What the exercise asks: Gather from the material every line that contains the string "site".

Exercise materials:
....................

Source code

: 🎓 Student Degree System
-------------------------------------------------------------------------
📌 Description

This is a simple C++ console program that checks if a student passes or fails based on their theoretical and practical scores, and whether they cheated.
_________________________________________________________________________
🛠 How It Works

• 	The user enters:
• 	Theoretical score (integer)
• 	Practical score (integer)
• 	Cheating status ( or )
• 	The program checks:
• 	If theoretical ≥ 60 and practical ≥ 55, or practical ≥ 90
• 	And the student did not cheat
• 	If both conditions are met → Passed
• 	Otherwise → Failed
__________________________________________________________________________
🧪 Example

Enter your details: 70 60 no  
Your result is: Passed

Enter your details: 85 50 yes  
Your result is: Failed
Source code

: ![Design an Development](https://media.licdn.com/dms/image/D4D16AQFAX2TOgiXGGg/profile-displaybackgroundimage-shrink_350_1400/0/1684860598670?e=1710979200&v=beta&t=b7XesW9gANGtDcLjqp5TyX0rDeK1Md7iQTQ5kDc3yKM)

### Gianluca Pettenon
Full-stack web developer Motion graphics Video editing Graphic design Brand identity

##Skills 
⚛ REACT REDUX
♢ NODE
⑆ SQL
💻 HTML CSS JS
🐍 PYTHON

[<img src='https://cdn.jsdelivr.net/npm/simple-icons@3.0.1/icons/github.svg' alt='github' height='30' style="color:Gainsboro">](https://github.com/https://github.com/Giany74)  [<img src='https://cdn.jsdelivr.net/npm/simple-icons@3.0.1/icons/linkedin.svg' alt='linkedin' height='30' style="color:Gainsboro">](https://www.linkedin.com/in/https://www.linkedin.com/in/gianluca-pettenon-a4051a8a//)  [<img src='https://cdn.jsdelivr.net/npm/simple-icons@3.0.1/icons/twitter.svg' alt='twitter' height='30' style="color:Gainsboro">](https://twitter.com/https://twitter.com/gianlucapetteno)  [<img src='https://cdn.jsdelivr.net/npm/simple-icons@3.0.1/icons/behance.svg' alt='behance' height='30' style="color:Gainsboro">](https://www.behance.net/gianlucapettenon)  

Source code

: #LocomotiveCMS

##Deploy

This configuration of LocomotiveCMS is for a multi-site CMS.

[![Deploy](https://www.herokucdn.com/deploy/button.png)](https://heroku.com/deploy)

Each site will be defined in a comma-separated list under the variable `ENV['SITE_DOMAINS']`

....................

Reply:
This configuration of LocomotiveCMS is for a multi-site CMS.
Each site will be defined in a comma-separated list under the variable `ENV['SITE_DOMAINS']`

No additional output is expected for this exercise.